[Saved entries]

* * *

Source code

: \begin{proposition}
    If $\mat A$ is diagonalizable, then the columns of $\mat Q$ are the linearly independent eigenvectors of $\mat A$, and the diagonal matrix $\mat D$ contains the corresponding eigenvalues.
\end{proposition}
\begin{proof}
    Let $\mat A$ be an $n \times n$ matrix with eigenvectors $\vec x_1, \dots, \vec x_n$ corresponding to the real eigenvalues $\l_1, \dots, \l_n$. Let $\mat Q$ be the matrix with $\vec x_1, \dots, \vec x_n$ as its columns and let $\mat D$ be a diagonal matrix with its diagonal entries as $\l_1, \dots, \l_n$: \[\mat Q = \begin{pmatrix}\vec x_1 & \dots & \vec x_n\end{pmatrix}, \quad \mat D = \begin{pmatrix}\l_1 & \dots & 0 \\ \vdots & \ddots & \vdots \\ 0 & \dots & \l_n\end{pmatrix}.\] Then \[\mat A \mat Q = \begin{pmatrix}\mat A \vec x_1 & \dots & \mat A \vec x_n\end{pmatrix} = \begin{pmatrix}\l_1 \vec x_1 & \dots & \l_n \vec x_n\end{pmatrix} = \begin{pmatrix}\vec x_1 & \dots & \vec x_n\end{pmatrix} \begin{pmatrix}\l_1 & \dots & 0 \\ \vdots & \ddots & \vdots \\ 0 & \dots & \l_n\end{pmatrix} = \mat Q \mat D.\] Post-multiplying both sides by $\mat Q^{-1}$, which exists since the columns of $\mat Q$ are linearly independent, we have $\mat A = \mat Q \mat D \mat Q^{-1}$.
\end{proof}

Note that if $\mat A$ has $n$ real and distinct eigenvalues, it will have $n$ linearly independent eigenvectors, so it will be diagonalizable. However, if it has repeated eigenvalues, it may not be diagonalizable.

* * *

• [EXERCISE]
Restate the full data above, keeping each word intact.

• [PROBLEM SOLUTION]
Source code

: \begin{proposition}
    If $\mat A$ is diagonalizable, then the columns of $\mat Q$ are the linearly independent eigenvectors of $\mat A$, and the diagonal matrix $\mat D$ contains the corresponding eigenvalues.
\end{proposition}
\begin{proof}
    Let $\mat A$ be an $n \times n$ matrix with eigenvectors $\vec x_1, \dots, \vec x_n$ corresponding to the real eigenvalues $\l_1, \dots, \l_n$. Let $\mat Q$ be the matrix with $\vec x_1, \dots, \vec x_n$ as its columns and let $\mat D$ be a diagonal matrix with its diagonal entries as $\l_1, \dots, \l_n$: \[\mat Q = \begin{pmatrix}\vec x_1 & \dots & \vec x_n\end{pmatrix}, \quad \mat D = \begin{pmatrix}\l_1 & \dots & 0 \\ \vdots & \ddots & \vdots \\ 0 & \dots & \l_n\end{pmatrix}.\] Then \[\mat A \mat Q = \begin{pmatrix}\mat A \vec x_1 & \dots & \mat A \vec x_n\end{pmatrix} = \begin{pmatrix}\l_1 \vec x_1 & \dots & \l_n \vec x_n\end{pmatrix} = \begin{pmatrix}\vec x_1 & \dots & \vec x_n\end{pmatrix} \begin{pmatrix}\l_1 & \dots & 0 \\ \vdots & \ddots & \vdots \\ 0 & \dots & \l_n\end{pmatrix} = \mat Q \mat D.\] Post-multiplying both sides by $\mat Q^{-1}$, which exists since the columns of $\mat Q$ are linearly independent, we have $\mat A = \mat Q \mat D \mat Q^{-1}$.
\end{proof}

Note that if $\mat A$ has $n$ real and distinct eigenvalues, it will have $n$ linearly independent eigenvectors, so it will be diagonalizable. However, if it has repeated eigenvalues, it may not be diagonalizable.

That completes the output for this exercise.